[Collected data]
=-=-=-=-=
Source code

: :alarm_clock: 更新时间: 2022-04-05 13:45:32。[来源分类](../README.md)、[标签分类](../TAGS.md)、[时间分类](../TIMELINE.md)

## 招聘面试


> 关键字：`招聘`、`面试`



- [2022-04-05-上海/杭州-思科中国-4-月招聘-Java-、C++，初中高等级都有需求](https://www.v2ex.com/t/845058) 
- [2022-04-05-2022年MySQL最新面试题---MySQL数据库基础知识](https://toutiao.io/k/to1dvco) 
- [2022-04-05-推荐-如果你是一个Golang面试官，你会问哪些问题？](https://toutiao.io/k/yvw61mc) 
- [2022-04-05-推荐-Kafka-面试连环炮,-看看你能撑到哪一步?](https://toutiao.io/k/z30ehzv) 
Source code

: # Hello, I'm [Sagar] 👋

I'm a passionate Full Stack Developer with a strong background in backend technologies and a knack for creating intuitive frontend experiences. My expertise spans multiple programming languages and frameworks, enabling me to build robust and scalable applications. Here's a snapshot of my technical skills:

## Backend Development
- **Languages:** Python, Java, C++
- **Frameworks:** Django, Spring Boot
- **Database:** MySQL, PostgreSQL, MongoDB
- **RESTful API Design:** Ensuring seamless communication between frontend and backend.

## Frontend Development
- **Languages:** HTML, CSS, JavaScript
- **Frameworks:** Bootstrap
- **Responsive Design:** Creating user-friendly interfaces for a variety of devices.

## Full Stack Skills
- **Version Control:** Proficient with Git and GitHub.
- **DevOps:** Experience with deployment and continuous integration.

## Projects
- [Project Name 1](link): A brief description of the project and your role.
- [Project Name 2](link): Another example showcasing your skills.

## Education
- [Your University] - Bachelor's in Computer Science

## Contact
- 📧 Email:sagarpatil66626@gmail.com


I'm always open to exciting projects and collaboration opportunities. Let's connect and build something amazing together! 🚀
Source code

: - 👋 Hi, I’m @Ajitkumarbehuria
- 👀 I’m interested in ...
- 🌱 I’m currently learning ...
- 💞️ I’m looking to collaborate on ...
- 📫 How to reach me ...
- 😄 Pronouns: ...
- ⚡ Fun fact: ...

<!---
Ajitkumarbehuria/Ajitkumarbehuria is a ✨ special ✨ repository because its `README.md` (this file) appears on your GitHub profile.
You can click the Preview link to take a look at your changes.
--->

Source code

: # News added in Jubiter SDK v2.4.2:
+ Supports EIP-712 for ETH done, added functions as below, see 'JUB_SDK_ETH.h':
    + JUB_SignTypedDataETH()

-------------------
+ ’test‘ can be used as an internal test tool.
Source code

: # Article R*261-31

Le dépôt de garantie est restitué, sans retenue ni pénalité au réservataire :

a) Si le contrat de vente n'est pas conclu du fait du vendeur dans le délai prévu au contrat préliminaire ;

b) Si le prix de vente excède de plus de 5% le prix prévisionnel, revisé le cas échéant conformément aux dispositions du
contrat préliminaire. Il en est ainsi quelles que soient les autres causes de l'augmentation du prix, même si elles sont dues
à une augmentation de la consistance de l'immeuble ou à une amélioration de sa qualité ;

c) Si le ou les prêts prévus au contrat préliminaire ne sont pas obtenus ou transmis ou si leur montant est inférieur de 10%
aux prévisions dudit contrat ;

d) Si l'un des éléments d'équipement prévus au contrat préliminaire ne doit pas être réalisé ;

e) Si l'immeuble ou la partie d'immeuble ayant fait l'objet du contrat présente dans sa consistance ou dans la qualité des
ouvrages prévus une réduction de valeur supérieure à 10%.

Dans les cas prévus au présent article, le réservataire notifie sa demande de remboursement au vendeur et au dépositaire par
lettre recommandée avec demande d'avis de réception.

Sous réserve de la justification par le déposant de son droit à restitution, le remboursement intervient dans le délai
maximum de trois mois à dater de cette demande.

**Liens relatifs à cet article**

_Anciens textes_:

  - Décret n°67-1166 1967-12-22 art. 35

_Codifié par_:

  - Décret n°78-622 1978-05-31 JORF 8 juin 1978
=-=-=-=-=
Every record is to be written out verbatim.

**ANSWER SPACE:**
Source code

: :alarm_clock: 更新时间: 2022-04-05 13:45:32。[来源分类](../README.md)、[标签分类](../TAGS.md)、[时间分类](../TIMELINE.md)

## 招聘面试


> 关键字：`招聘`、`面试`



- [2022-04-05-上海/杭州-思科中国-4-月招聘-Java-、C++，初中高等级都有需求](https://www.v2ex.com/t/845058) 
- [2022-04-05-2022年MySQL最新面试题---MySQL数据库基础知识](https://toutiao.io/k/to1dvco) 
- [2022-04-05-推荐-如果你是一个Golang面试官，你会问哪些问题？](https://toutiao.io/k/yvw61mc) 
- [2022-04-05-推荐-Kafka-面试连环炮,-看看你能撑到哪一步?](https://toutiao.io/k/z30ehzv) 
Source code

: # Hello, I'm [Sagar] 👋

I'm a passionate Full Stack Developer with a strong background in backend technologies and a knack for creating intuitive frontend experiences. My expertise spans multiple programming languages and frameworks, enabling me to build robust and scalable applications. Here's a snapshot of my technical skills:

## Backend Development
- **Languages:** Python, Java, C++
- **Frameworks:** Django, Spring Boot
- **Database:** MySQL, PostgreSQL, MongoDB
- **RESTful API Design:** Ensuring seamless communication between frontend and backend.

## Frontend Development
- **Languages:** HTML, CSS, JavaScript
- **Frameworks:** Bootstrap
- **Responsive Design:** Creating user-friendly interfaces for a variety of devices.

## Full Stack Skills
- **Version Control:** Proficient with Git and GitHub.
- **DevOps:** Experience with deployment and continuous integration.

## Projects
- [Project Name 1](link): A brief description of the project and your role.
- [Project Name 2](link): Another example showcasing your skills.

## Education
- [Your University] - Bachelor's in Computer Science

## Contact
- 📧 Email:sagarpatil66626@gmail.com


I'm always open to exciting projects and collaboration opportunities. Let's connect and build something amazing together! 🚀
Source code

: - 👋 Hi, I’m @Ajitkumarbehuria
- 👀 I’m interested in ...
- 🌱 I’m currently learning ...
- 💞️ I’m looking to collaborate on ...
- 📫 How to reach me ...
- 😄 Pronouns: ...
- ⚡ Fun fact: ...

<!---
Ajitkumarbehuria/Ajitkumarbehuria is a ✨ special ✨ repository because its `README.md` (this file) appears on your GitHub profile.
You can click the Preview link to take a look at your changes.
--->

Source code

: # News added in Jubiter SDK v2.4.2:
+ Supports EIP-712 for ETH done, added functions as below, see 'JUB_SDK_ETH.h':
    + JUB_SignTypedDataETH()

-------------------
+ ’test‘ can be used as an internal test tool.
Source code

: # Article R*261-31

Le dépôt de garantie est restitué, sans retenue ni pénalité au réservataire :

a) Si le contrat de vente n'est pas conclu du fait du vendeur dans le délai prévu au contrat préliminaire ;

b) Si le prix de vente excède de plus de 5% le prix prévisionnel, revisé le cas échéant conformément aux dispositions du
contrat préliminaire. Il en est ainsi quelles que soient les autres causes de l'augmentation du prix, même si elles sont dues
à une augmentation de la consistance de l'immeuble ou à une amélioration de sa qualité ;

c) Si le ou les prêts prévus au contrat préliminaire ne sont pas obtenus ou transmis ou si leur montant est inférieur de 10%
aux prévisions dudit contrat ;

d) Si l'un des éléments d'équipement prévus au contrat préliminaire ne doit pas être réalisé ;

e) Si l'immeuble ou la partie d'immeuble ayant fait l'objet du contrat présente dans sa consistance ou dans la qualité des
ouvrages prévus une réduction de valeur supérieure à 10%.

Dans les cas prévus au présent article, le réservataire notifie sa demande de remboursement au vendeur et au dépositaire par
lettre recommandée avec demande d'avis de réception.

Sous réserve de la justification par le déposant de son droit à restitution, le remboursement intervient dans le délai
maximum de trois mois à dater de cette demande.

**Liens relatifs à cet article**

_Anciens textes_:

  - Décret n°67-1166 1967-12-22 art. 35

_Codifié par_:

  - Décret n°78-622 1978-05-31 JORF 8 juin 1978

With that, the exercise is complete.